Adrian Lurssen (@JDTwitt) has compiled the definitive list of lawyers and other legal professionals on Twitter. When the list was originally posted just a few months ago, it comprised only 145 names; it now has more than 500. I'm on there (@colinsamuels), as are many of the bloggers whose posts have been highlighted in this Blawg Review. If you're on Twitter and free to follow me, I'll do my best to make it worthwhile.


The Departure

The Rime of the Ancient Mariner concludes:
Farewell, farewell! but this I tell
To thee, thou Wedding-Guest!
He prayeth well, who loveth well
Both man and bird and beast.

He prayeth best, who loveth best
All things both great and small;
For the dear God who loveth us
He made and loveth all.

The Mariner, whose eye is bright,
Whose beard with age is hoar,
Is gone: and now the Wedding-Guest
Turned from the bridegroom's door.

He went like one that hath been stunned,
And is of sense forlorn:
A sadder and a wiser man,
He rose the morrow morn.
Thus ends the one hundred eighty-ninth edition of Blawg Review.

As was the case in Blawg Reviews #35, #86, and #137, the engravings which accompanied each of the sections of this week's issue are by Gustave Doré; these images are from an illustrated edition of The Rime of the Ancient Mariner published in 1876. A larger version of each picture is available by clicking on the image. The edition of the poem from which I quoted is available online through Project Gutenberg. A slightly later version of Doré's illustrated edition is available through Google Book Search and is embedded below:




Blawg Review sails on next week when Marc Randazza and his Satyriconistas at The Legal Satyricon host.

Blawg Review has information about next week's host and instructions how to get your blawg posts reviewed in upcoming issues.

9 comments:

Anonymous said...

Colin - very enjoyable - good choice of Theme.... and thanks for the mention about my new bushman's hat.

Good stuff

Anonymous said...

The bar keeps getting higher and higher on Blawg Review. This was phenomenal. Thanks for including me.

I'm already starting to break out in hives, again, for when I reappear as Blawg reviewer on January 12th!

Anonymous said...

I can never do Blawg Review again if this is the expected perfomance. Bravo.

Victor said...

Great Review - I really like the choice of theme.

Thanks for including my post.

Eric Turkewitz said...

Nicely done. Should we expect Gunga Din next year? Or the more populist Casey at the Bat?

I knew I shoulda paid attention in those English classes I was forced to take.

Unknown said...

I'm thinking of taking things in a new direction next time around. I've done epic poetry to death, but I've not built a Blawg Review around the very underappreciated dirty limerick. "There was a young lawyer from...."

Thanks to all for the kind words.

Doug Cornelius said...

Colin -

That was a heck of a Blawg Review.

Anonymous said...

Wow!
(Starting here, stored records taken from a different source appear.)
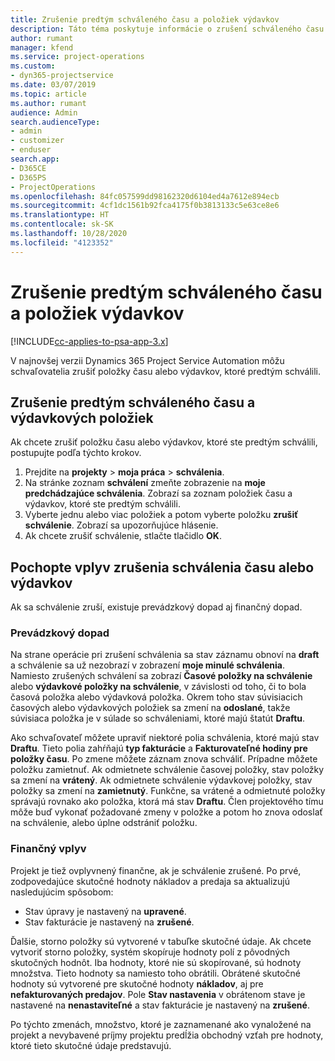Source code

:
 ```yaml
---
title: Zrušenie predtým schváleného času a položiek výdavkov
description: Táto téma poskytuje informácie o zrušení schváleného času projektu a nákladov transakcie.
author: rumant
manager: kfend
ms.service: project-operations
ms.custom:
- dyn365-projectservice
ms.date: 03/07/2019
ms.topic: article
ms.author: rumant
audience: Admin
search.audienceType:
- admin
- customizer
- enduser
search.app:
- D365CE
- D365PS
- ProjectOperations
ms.openlocfilehash: 84fc057599dd98162320d6104ed4a7612e894ecb
ms.sourcegitcommit: 4cf1dc1561b92fca4175f0b3813133c5e63ce8e6
ms.translationtype: HT
ms.contentlocale: sk-SK
ms.lasthandoff: 10/28/2020
ms.locfileid: "4123352"
---
```

# <a name="cancel-previously-approved-time-or-expense-entries"></a>Zrušenie predtým schváleného času a položiek výdavkov

[!INCLUDE[cc-applies-to-psa-app-3.x](../includes/cc-applies-to-psa-app-3x.md)]

V najnovšej verzii Dynamics 365 Project Service Automation môžu schvaľovatelia zrušiť položky času alebo výdavkov, ktoré predtým schválili.

## <a name="cancel-a-previously-approved-time-or-expense-entry"></a>Zrušenie predtým schváleného času a výdavkových položiek

Ak chcete zrušiť položku času alebo výdavkov, ktoré ste predtým schválili, postupujte podľa týchto krokov.

1. Prejdite na **projekty** \> **moja práca** \> **schválenia**.
2. Na stránke zoznam **schválení** zmeňte zobrazenie na **moje predchádzajúce schválenia**. Zobrazí sa zoznam položiek času a výdavkov, ktoré ste predtým schválili.
3. Vyberte jednu alebo viac položiek a potom vyberte položku **zrušiť schválenie**. Zobrazí sa upozorňujúce hlásenie.
4. Ak chcete zrušiť schválenie, stlačte tlačidlo **OK**.

## <a name="understand-the-impact-of-canceling-a-time-or-expense-entry-approval"></a>Pochopte vplyv zrušenia schválenia času alebo výdavkov

Ak sa schválenie zruší, existuje prevádzkový dopad aj finančný dopad.

### <a name="operational-impact"></a>Prevádzkový dopad

Na strane operácie pri zrušení schválenia sa stav záznamu obnoví na **draft** a schválenie sa už nezobrazí v zobrazení **moje minulé schválenia**. Namiesto zrušených schválení sa zobrazí **Časové položky na schválenie** alebo **výdavkové položky na schválenie**, v závislosti od toho, či to bola časová položka alebo výdavková položka. Okrem toho stav súvisiacich časových alebo výdavkových položiek sa zmení na **odoslané**, takže súvisiaca položka je v súlade so schváleniami, ktoré majú štatút **Draftu**.

Ako schvaľovateľ môžete upraviť niektoré polia schválenia, ktoré majú stav **Draftu**. Tieto polia zahŕňajú **typ fakturácie** a **Fakturovateľné hodiny pre položky času**. Po zmene môžete záznam znova schváliť. Prípadne môžete položku zamietnuť. Ak odmietnete schválenie časovej položky, stav položky sa zmení na **vrátený**. Ak odmietnete schválenie výdavkovej položky, stav položky sa zmení na **zamietnutý**. Funkčne, sa vrátené a odmietnuté položky správajú rovnako ako položka, ktorá má stav **Draftu**. Člen projektového tímu môže buď vykonať požadované zmeny v položke a potom ho znova odoslať na schválenie, alebo úplne odstrániť položku.

### <a name="financial-impact"></a>Finančný vplyv

Projekt je tiež ovplyvnený finančne, ak je schválenie zrušené. Po prvé, zodpovedajúce skutočné hodnoty nákladov a predaja sa aktualizujú nasledujúcim spôsobom:

- Stav úpravy je nastavený na **upravené**.
- Stav fakturácie je nastavený na **zrušené**.

Ďalšie, storno položky sú vytvorené v tabuľke skutočné údaje. Ak chcete vytvoriť storno položky, systém skopíruje hodnoty polí z pôvodných skutočných hodnôt. Iba hodnoty, ktoré nie sú skopírované, sú hodnoty množstva. Tieto hodnoty sa namiesto toho obrátili. Obrátené skutočné hodnoty sú vytvorené pre skutočné hodnoty **nákladov**, aj pre **nefakturovaných predajov**. Pole **Stav nastavenia** v obrátenom stave je nastavené na **nenastaviteľné** a stav fakturácie je nastavený na **zrušené**.

Po týchto zmenách, množstvo, ktoré je zaznamenané ako vynaložené na projekt a nevybavené príjmy projektu predĺžia obchodný vzťah pre hodnoty, ktoré tieto skutočné údaje predstavujú.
Your blog was gorgeous, really. Good job.

Thank you for the inclusion. *blush*

Anonymous said...

What a gorgeous blog! The Rime of the Ancient Mariner is my favorite The fantastic details in the story are well-suited to vivid illustration, the ideas of crime and punishment in the poem, and the poet's attitude to the natural world are brilliant. Another reason why i love it is due to the strange, macabre, uncanny or “Gothic” elements.

This is an excellent poem and if anyone has not read it yet! off to the store you go!